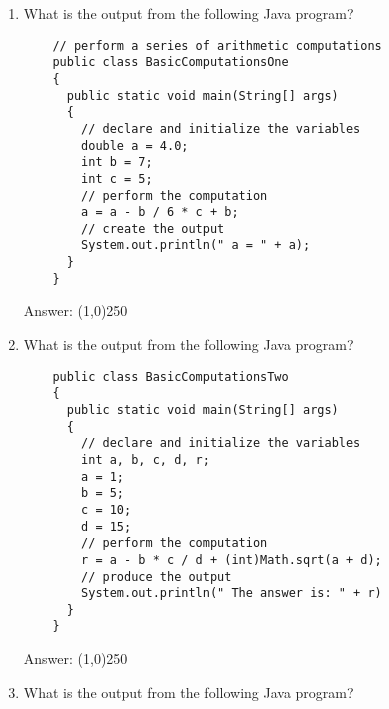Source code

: \documentclass[12pt]{article}
\begin{document}
\begin{enumerate}

\item What is the output from the following Java program?

\hspace*{.25in}
\begin{minipage}{6in}
  \lstset{numbers=left}
  \begin{lstlisting}
    // perform a series of arithmetic computations
    public class BasicComputationsOne
    {
      public static void main(String[] args)
      {
        // declare and initialize the variables
        double a = 4.0;
        int b = 7;
        int c = 5;
        // perform the computation
        a = a - b / 6 * c + b;
        // create the output
        System.out.println(" a = " + a);
      }
    }
  \end{lstlisting}

\end{minipage}

Answer: \line(1,0){250}

\newpage

\item What is the output from the following Java program?

\hspace*{.25in}
\begin{minipage}{6in}
  \lstset{numbers=left}
  \begin{lstlisting}
    public class BasicComputationsTwo
    {
      public static void main(String[] args)
      {
        // declare and initialize the variables
        int a, b, c, d, r;
        a = 1;
        b = 5;
        c = 10;
        d = 15;
        // perform the computation
        r = a - b * c / d + (int)Math.sqrt(a + d);
        // produce the output
        System.out.println(" The answer is: " + r)
      }
    }
  \end{lstlisting}

\end{minipage}

Answer: \line(1,0){250}

\item What is the output from the following Java program?


\end{enumerate}
\end{document}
------------------------------------------------------------------------
• [Your task]: Please write out, exactly as they appear, the lines from the line containing "int a, b, c, d, r;" through the last line of the records above, both included.

• [Result below]:
        int a, b, c, d, r;
        a = 1;
        b = 5;
        c = 10;
        d = 15;
        // perform the computation
        r = a - b * c / d + (int)Math.sqrt(a + d);
        // produce the output
        System.out.println(" The answer is: " + r)
      }
    }
  \end{lstlisting}

\end{minipage}

Answer: \line(1,0){250}

\item What is the output from the following Java program?


\end{enumerate}
\end{document}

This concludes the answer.